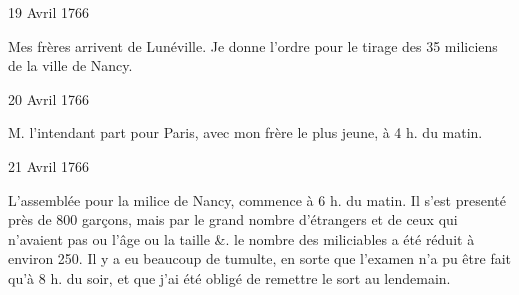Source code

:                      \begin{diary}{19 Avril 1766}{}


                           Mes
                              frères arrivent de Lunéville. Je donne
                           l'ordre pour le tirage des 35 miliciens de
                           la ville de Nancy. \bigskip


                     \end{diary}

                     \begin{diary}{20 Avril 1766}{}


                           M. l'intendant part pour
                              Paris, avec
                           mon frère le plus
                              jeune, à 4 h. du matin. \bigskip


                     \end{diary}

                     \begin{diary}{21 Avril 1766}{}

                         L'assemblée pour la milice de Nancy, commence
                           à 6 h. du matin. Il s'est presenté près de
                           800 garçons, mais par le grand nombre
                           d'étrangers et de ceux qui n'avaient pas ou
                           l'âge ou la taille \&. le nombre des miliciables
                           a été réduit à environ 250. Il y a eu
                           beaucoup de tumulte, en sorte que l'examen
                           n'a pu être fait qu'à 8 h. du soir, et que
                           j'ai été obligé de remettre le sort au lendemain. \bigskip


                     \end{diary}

◇ ◇ ◇

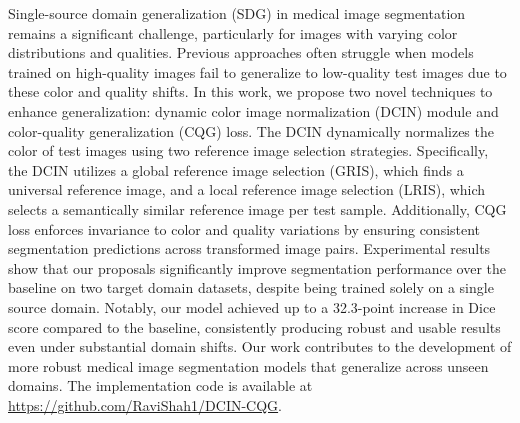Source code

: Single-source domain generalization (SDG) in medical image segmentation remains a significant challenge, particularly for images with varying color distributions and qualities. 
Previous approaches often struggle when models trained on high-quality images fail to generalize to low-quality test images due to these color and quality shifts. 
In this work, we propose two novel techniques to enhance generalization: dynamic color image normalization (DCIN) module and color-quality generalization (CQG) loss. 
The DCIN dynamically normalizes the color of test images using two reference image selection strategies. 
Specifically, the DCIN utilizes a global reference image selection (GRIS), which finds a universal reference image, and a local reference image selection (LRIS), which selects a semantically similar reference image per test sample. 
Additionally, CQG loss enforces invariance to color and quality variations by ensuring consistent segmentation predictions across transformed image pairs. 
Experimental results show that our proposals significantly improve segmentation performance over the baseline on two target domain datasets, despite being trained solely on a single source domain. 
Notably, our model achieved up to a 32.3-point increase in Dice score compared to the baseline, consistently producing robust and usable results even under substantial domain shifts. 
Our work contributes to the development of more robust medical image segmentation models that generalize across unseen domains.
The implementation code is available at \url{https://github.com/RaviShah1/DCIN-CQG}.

◇ ◇ ◇

Exercise requirements: For the word "nombre", tally the lines above that hold it and answer with the number alone.

Output of the exercise: 2